Вскоре они двинулись к Шангри-ла. Шли в гору все утро, медленно, выбирая самый пологий путь. Но из-за высоты и это требовало большого физического напряжения, так что ни у кого не оставалось сил на разговоры. Китаец в его паланкине путешествовал с удобствами, близкими к роскоши. И можно было посчитать, что он поступает не по-рыцарски, если бы воображаемая картина с мисс Бринклоу в таком королевском обрамлении не казалась столь нелепой. Конвэй, менее других страдавший от разреженного воздуха, старательно вслушивался в слова, которыми перебрасывались носильщики. По-тибетски он знал очень мало и смог только уловить, что люди радовались возвращению в монастырь. Он не сумел, даже если бы пожелал, продолжить беседу с их руководителем, потому что тот, наполовину спрятанный пологом, закрыв глаза, быстро погрузился в сон, для которого, видимо, настало урочное время.

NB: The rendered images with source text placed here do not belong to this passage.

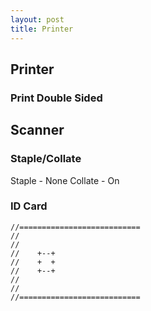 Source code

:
```yaml
---
layout: post
title: Printer
---
```


## Printer

### Print Double Sided

## Scanner

### Staple/Collate

Staple - None
Collate - On

### ID Card

    //===========================
    //
    //
    //    +--+
    //    +  +
    //    +--+
    //
    //
    //===========================


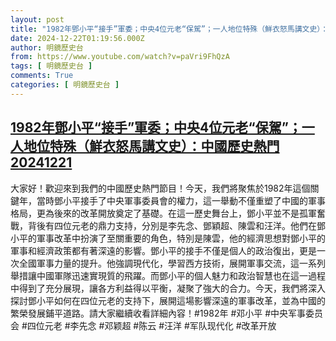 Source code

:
 ```yaml
---
layout: post
title: "1982年鄧小平“接手”軍委；中央4位元老“保駕”；一人地位特殊（鮮衣怒馬講文史）：中國歷史熱門20241221"
date: 2024-12-22T01:19:56.000Z
author: 明鏡歷史台
from: https://www.youtube.com/watch?v=paVri9FhQzA
tags: [ 明鏡歷史台 ]
comments: True
categories: [ 明鏡歷史台 ]
---
```

<!--1734830396000-->
[1982年鄧小平“接手”軍委；中央4位元老“保駕”；一人地位特殊（鮮衣怒馬講文史）：中國歷史熱門20241221](https://www.youtube.com/watch?v=paVri9FhQzA)
------

<div>
大家好！歡迎來到我們的中國歷史熱門節目！今天，我們將聚焦於1982年這個關鍵年，當時鄧小平接手了中央軍事委員會的權力，這一舉動不僅重塑了中國的軍事格局，更為後來的改革開放奠定了基礎。在這一歷史舞台上，鄧小平並不是孤軍奮戰，背後有四位元老的鼎力支持，分別是李先念、鄧穎超、陳雲和汪洋。他們在鄧小平的軍事改革中扮演了至關重要的角色，特別是陳雲，他的經濟思想對鄧小平的軍事和經濟政策都有著深遠的影響。鄧小平的接手不僅是個人的政治復出，更是一次全國軍事力量的提升。他強調現代化，學習西方技術，展開軍事交流，這一系列舉措讓中國軍隊迅速實現質的飛躍。而鄧小平的個人魅力和政治智慧也在這一過程中得到了充分展現，讓各方利益得以平衡，凝聚了強大的合力。今天，我們將深入探討鄧小平如何在四位元老的支持下，展開這場影響深遠的軍事改革，並為中國的繁榮發展鋪平道路。請大家繼續收看詳細內容！#1982年 #邓小平 #中央军事委员会 #四位元老 #李先念 #邓颖超 #陈云 #汪洋 #军队现代化 #改革开放
</div>
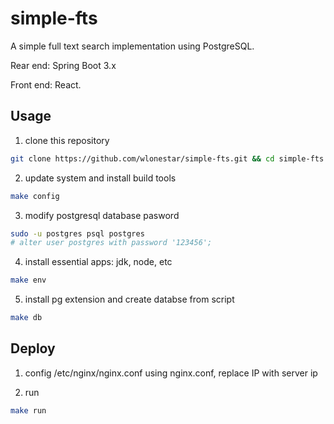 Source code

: # simple-fts

A simple full text search implementation using PostgreSQL.

Rear end: Spring Boot 3.x

Front end: React.

## Usage

1. clone this repository

```bash
git clone https://github.com/wlonestar/simple-fts.git && cd simple-fts
```

2. update system and install build tools

```bash
make config
```

3. modify postgresql database pasword

```bash
sudo -u postgres psql postgres
# alter user postgres with password '123456';
```

4. install essential apps: jdk, node, etc

```bash
make env
```

5. install pg extension and create databse from script

```bash
make db
```

## Deploy

1. config /etc/nginx/nginx.conf using nginx.conf, replace IP with server ip

2. run 

```bash
make run
```
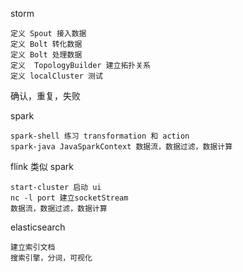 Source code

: 
storm
```
定义 Spout 接入数据
定义 Bolt 转化数据
定义 Bolt 处理数据
定义  TopologyBuilder 建立拓扑关系
定义 localCluster 测试
```
确认，重复，失败

spark
```
spark-shell 练习 transformation 和 action
spark-java JavaSparkContext 数据流，数据过滤，数据计算
```

flink
类似 spark
```
start-cluster 启动 ui
nc -l port 建立socketStream
数据流，数据过滤，数据计算
```
elasticsearch

```
建立索引文档
搜索引擎，分词，可视化
``` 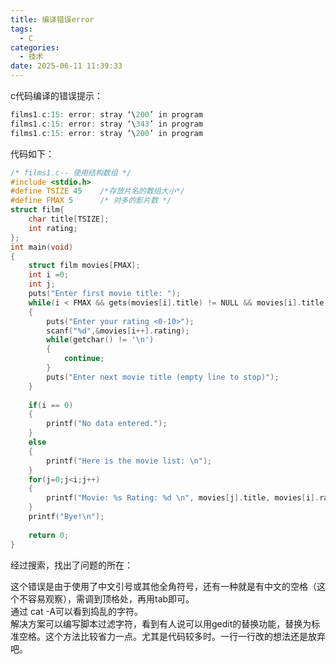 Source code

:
 ```yaml
---
title: 编译错误error
tags:
  - C
categories:
  - 技术
date: 2025-06-11 11:39:33
---
```


c代码编译的错误提示：

```c
films1.c:15: error: stray ‘\200’ in program
films1.c:15: error: stray ‘\343’ in program
films1.c:15: error: stray ‘\200’ in program
```

代码如下：

```c
/* films1.c-- 使用结构数组 */
#include <stdio.h>
#define TSIZE 45 	/*存放片名的数组大小*/
#define FMAX 5		/* 对多的影片数 */
struct film{
	char title[TSIZE];
	int rating;
};
int main(void)
{
	struct film movies[FMAX];
	int i =0;
	int j;
	puts("Enter first movie title: ");
	while(i < FMAX && gets(movies[i].title) != NULL && movies[i].title != '\0')
	{
		puts("Enter your rating <0-10>");
		scanf("%d",&movies[i++].rating);
		while(getchar() != '\n')
		{
			continue;
		}
		puts("Enter next movie title (empty line to stop)");
	}
	
	if(i == 0)
	{
		printf("No data entered.");
	}
	else
	{
		printf("Here is the movie list: \n");
	}
	for(j=0;j<i;j++)
	{
		printf("Movie: %s Rating: %d \n", movies[j].title, movies[i].rating);
	}
	printf("Bye!\n");
	
	return 0;
}
```

经过搜索，找出了问题的所在：

这个错误是由于使用了中文引号或其他全角符号，还有一种就是有中文的空格（这个不容易观察），需调到顶格处，再用tab即可。  
通过 cat -A可以看到捣乱的字符。  
解决方案可以编写脚本过滤字符，看到有人说可以用gedit的替换功能，替换为标准空格。这个方法比较省力一点。尤其是代码较多时。一行一行改的想法还是放弃吧。

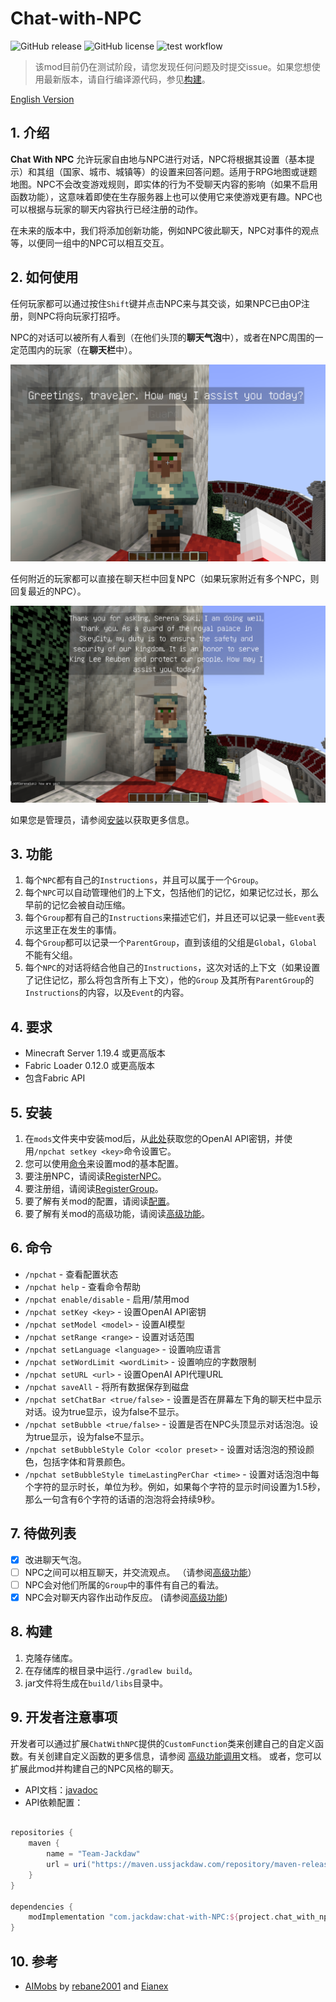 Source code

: # Chat-with-NPC

![GitHub release](https://img.shields.io/github/v/release/Team-Jackdaw/chat-with-NPC?include_prereleases)
![GitHub license](https://img.shields.io/github/license/Team-Jackdaw/chat-with-NPC)
![test workflow](https://github.com/Team-Jackdaw/chat-with-NPC/actions/workflows/build.yml/badge.svg)

> 该mod目前仍在测试阶段，请您发现任何问题及时提交issue。如果您想使用最新版本，请自行编译源代码，参见[构建](#8-构建)。


[English Version](../README.md)

## 1. 介绍

**Chat With NPC**
允许玩家自由地与NPC进行对话，NPC将根据其设置（基本提示）和其组（国家、城市、城镇等）的设置来回答问题。适用于RPG地图或谜题地图。NPC不会改变游戏规则，即实体的行为不受聊天内容的影响（如果不启用函数功能），这意味着即使在生存服务器上也可以使用它来使游戏更有趣。NPC也可以根据与玩家的聊天内容执行已经注册的动作。

在未来的版本中，我们将添加创新功能，例如NPC彼此聊天，NPC对事件的观点等，以便同一组中的NPC可以相互交互。

## 2. 如何使用

任何玩家都可以通过按住`Shift`键并点击NPC来与其交谈，如果NPC已由OP注册，则NPC将向玩家打招呼。

NPC的对话可以被所有人看到（在他们头顶的**聊天气泡**中），或者在NPC周围的一定范围内的玩家（在**聊天栏**中）。

![image](images/greeting.png)

任何附近的玩家都可以直接在聊天栏中回复NPC（如果玩家附近有多个NPC，则回复最近的NPC）。

![image](images/reply.png)

如果您是管理员，请参阅[安装](#5-安装)以获取更多信息。

## 3. 功能

1. 每个`NPC`都有自己的`Instructions`，并且可以属于一个`Group`。
2. 每个`NPC`可以自动管理他们的上下文，包括他们的记忆，如果记忆过长，那么早前的记忆会被自动压缩。
3. 每个`Group`都有自己的`Instructions`来描述它们，并且还可以记录一些`Event`表示这里正在发生的事情。
4. 每个`Group`都可以记录一个`ParentGroup`，直到该组的父组是`Global`，`Global`不能有父组。
5. 每个`NPC`的对话将结合他自己的`Instructions`，这次对话的上下文（如果设置了记住记忆，那么将包含所有上下文），他的`Group`
   及其所有`ParentGroup`的`Instructions`的内容，以及`Event`的内容。

## 4. 要求

- Minecraft Server 1.19.4 或更高版本
- Fabric Loader 0.12.0 或更高版本
- 包含Fabric API

## 5. 安装

1. 在`mods`文件夹中安装mod后，从[此处](https://platform.openai.com/api-keys)获取您的OpenAI
   API密钥，并使用`/npchat setkey <key>`命令设置它。
2. 您可以使用[命令](#6-命令)来设置mod的基本配置。
3. 要注册NPC，请阅读[RegisterNPC](RegisterNPC_zh.md)。
4. 要注册组，请阅读[RegisterGroup](RegisterGroup_zh.md)。
5. 要了解有关mod的配置，请阅读[配置](Config_zh.md)。
6. 要了解有关mod的高级功能，请阅读[高级功能](Advanced_zh.md)。

## 6. 命令

- `/npchat` - 查看配置状态
- `/npchat help` - 查看命令帮助
- `/npchat enable/disable` - 启用/禁用mod
- `/npchat setKey <key>` - 设置OpenAI API密钥
- `/npchat setModel <model>` - 设置AI模型
- `/npchat setRange <range>` - 设置对话范围
- `/npchat setLanguage <language>` - 设置响应语言
- `/npchat setWordLimit <wordLimit>` - 设置响应的字数限制
- `/npchat setURL <url>` - 设置OpenAI API代理URL
- `/npchat saveAll` - 将所有数据保存到磁盘
- `/npchat setChatBar <true/false>` - 设置是否在屏幕左下角的聊天栏中显示对话。设为true显示，设为false不显示。
- `/npchat setBubble <true/false>` - 设置是否在NPC头顶显示对话泡泡。设为true显示，设为false不显示。
- `/npchat setBubbleStyle Color <color preset>` - 设置对话泡泡的预设颜色，包括字体和背景颜色。
- `/npchat setBubbleStyle timeLastingPerChar <time>` - 设置对话泡泡中每个字符的显示时长，单位为秒。例如，如果每个字符的显示时间设置为1.5秒，那么一句含有6个字符的话语的泡泡将会持续9秒。


## 7. 待做列表

- [X] 改进聊天气泡。
- [ ] NPC之间可以相互聊天，并交流观点。 （请参阅[高级功能](Advanced_zh.md)）
- [ ] NPC会对他们所属的`Group`中的事件有自己的看法。
- [X] NPC会对聊天内容作出动作反应。 (请参阅[高级功能](Advanced_zh.md))

## 8. 构建

1. 克隆存储库。
2. 在存储库的根目录中运行`./gradlew build`。
3. jar文件将生成在`build/libs`目录中。

## 9. 开发者注意事项

开发者可以通过扩展`ChatWithNPC`提供的`CustomFunction`类来创建自己的自定义函数。有关创建自定义函数的更多信息，请参阅
[高级功能调用](Advanced_zh.md)文档。 或者，您可以扩展此mod并构建自己的NPC风格的聊天。

- API文档：[javadoc](https://npchat.doc.ussjackdaw.com)
- API依赖配置：
```groovy

repositories {
    maven {
        name = "Team-Jackdaw"
        url = uri("https://maven.ussjackdaw.com/repository/maven-releases/")
    }
}

dependencies {
    modImplementation "com.jackdaw:chat-with-NPC:${project.chat_with_npc_version}"
}
```

## 10. 参考

- [AIMobs](https://github.com/rebane2001/aimobs) by [rebane2001](https://github.com/rebane2001)
  and [Eianex](https://github.com/Eianex) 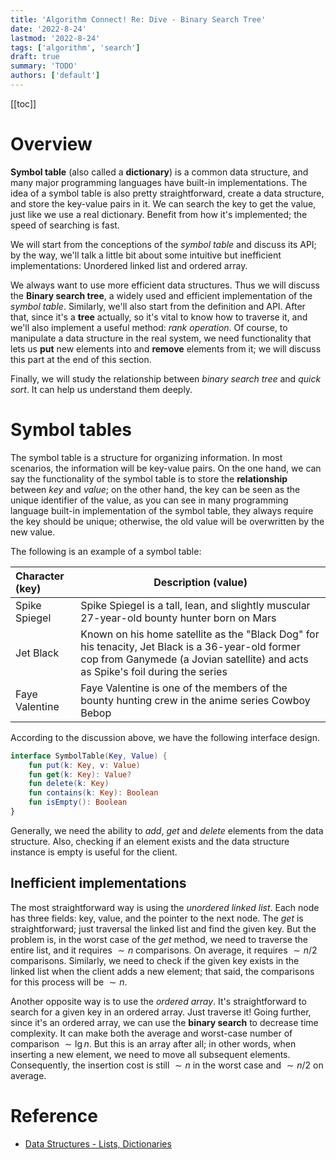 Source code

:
 ```yaml
---
title: 'Algorithm Connect! Re: Dive - Binary Search Tree'
date: '2022-8-24'
lastmod: '2022-8-24'
tags: ['algorithm', 'search']
draft: true
summary: 'TODO'
authors: ['default']
---
```


[[toc]]

# Overview

__Symbol table__ (also called a __dictionary__) is a common data structure, and many major programming languages have built-in implementations. The idea of a symbol table is also pretty straightforward, create a data structure, and store the key-value pairs in it. We can search the key to get the value, just like we use a real dictionary. Benefit from how it's implemented; the speed of searching is fast.

We will start from the conceptions of the _symbol table_ and discuss its API; by the way, we'll talk a little bit about some intuitive but inefficient implementations: Unordered linked list and ordered array.

We always want to use more efficient data structures. Thus we will discuss the __Binary search tree__, a widely used and efficient implementation of the _symbol table_. Similarly, we'll also start from the definition and API. After that, since it's a __tree__ actually, so it's vital to know how to traverse it, and we'll also implement a useful method: _rank operation_. Of course, to manipulate a data structure in the real system, we need functionality that lets us __put__ new elements into and __remove__ elements from it; we will discuss this part at the end of this section.

Finally, we will study the relationship between _binary search tree_ and _quick sort_. It can help us understand them deeply.

# Symbol tables

The symbol table is a structure for organizing information. In most scenarios, the information will be key-value pairs. On the one hand, we can say the functionality of the symbol table is to store the __relationship__ between _key_ and _value_; on the other hand, the key can be seen as the unique identifier of the value, as you can see in many programming language built-in implementation of the symbol table, they always require the key should be unique; otherwise, the old value will be overwritten by the new value.

The following is an example of a symbol table:

| Character (key) | Description (value)                                          |
| :-------------- | ------------------------------------------------------------ |
| Spike Spiegel   | Spike Spiegel is a tall, lean, and slightly muscular 27-year-old bounty hunter born on Mars |
| Jet Black       | Known on his home satellite as the "Black Dog" for his tenacity, Jet Black is a 36-year-old former cop from Ganymede (a Jovian satellite) and acts as Spike's foil during the series |
| Faye Valentine  | Faye Valentine is one of the members of the bounty hunting crew in the anime series Cowboy Bebop |

According to the discussion above, we have the following interface design.

```kotlin
interface SymbolTable(Key, Value) {
    fun put(k: Key, v: Value)
    fun get(k: Key): Value?
    fun delete(k: Key)
    fun contains(k: Key): Boolean
    fun isEmpty(): Boolean
}
```

Generally, we need the ability to _add_, _get_ and _delete_ elements from the data structure. Also, checking if an element exists and the data structure instance is empty is useful for the client.

## Inefficient implementations

The most straightforward way is using the _unordered linked list_. Each node has three fields: key, value, and the pointer to the next node. The _get_ is straightforward; just traversal the linked list and find the given key. But the problem is, in the worst case of the _get_ method, we need to traverse the entire list, and it requires $\sim n$ comparisons. On average, it requires $\sim n/2$ comparisons. Similarly, we need to check if the given key exists in the linked list when the client adds a new element; that said, the comparisons for this process will be $\sim n$.

Another opposite way is to use the _ordered array_. It's straightforward to search for a given key in an ordered array. Just traverse it! Going further, since it's an ordered array, we can use the __binary search__ to decrease time complexity. It can make both the average and worst-case number of comparison $\sim \lg{n}$. But this is an array after all; in other words, when inserting a new element, we need to move all subsequent elements. Consequently, the insertion cost is still $\sim n$ in the worst case and $\sim n/2$ on average.

# Reference

- [Data Structures - Lists, Dictionaries](https://vt.instructure.com/courses/27918/pages/book-4-dot-2-data-structures-lists-dictionaries#dictionaries)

Солнце пригревало. Голод и жажда если не исчезли, то, во всяком случае, отступили. А воздух — такой чистоты, будто прилетел с другой планеты, — радовал при каждом вдохе. Дышать следовало вдумчиво и размеренно, и это, хотя поначалу доставляло неудобства, постепенно привело их души в состояние почти восторженного спокойствия. Все тело ощущало единый ритм дыхания, движений и мысли; легкие, утратив свой беспорядочный автоматизм, подчинились общей гармонии разума и тела. Конвэй, у которого мистические переживания забавным образом уживались со скептицизмом, обнаружил, что он не без удивления и не без удовольствия воспринимает это новое для него ощущение. Разок-другой он бросил подбадривающие слова в сторону Мэлинсона, но молодой человек был занят преодолением трудностей подъема. Барнард тоже астматически заглатывал воздух, а мисс Бринклоу прислушивалась к некоей битве, развертывающейся в ее дыхательных путях, и по каким-то причинам ничем не хотела обнаруживать этого.
— Мы добрались почти до самого верха, — ободряюще произнес Конвэй.
— Однажды я бежала за поездом и чувствовала себя точно так же, — сказала она.
«Да, — подумал Конвэй, — есть люди, которые уверены, что сидр — это то же самое, что шампанское. Дело вкуса».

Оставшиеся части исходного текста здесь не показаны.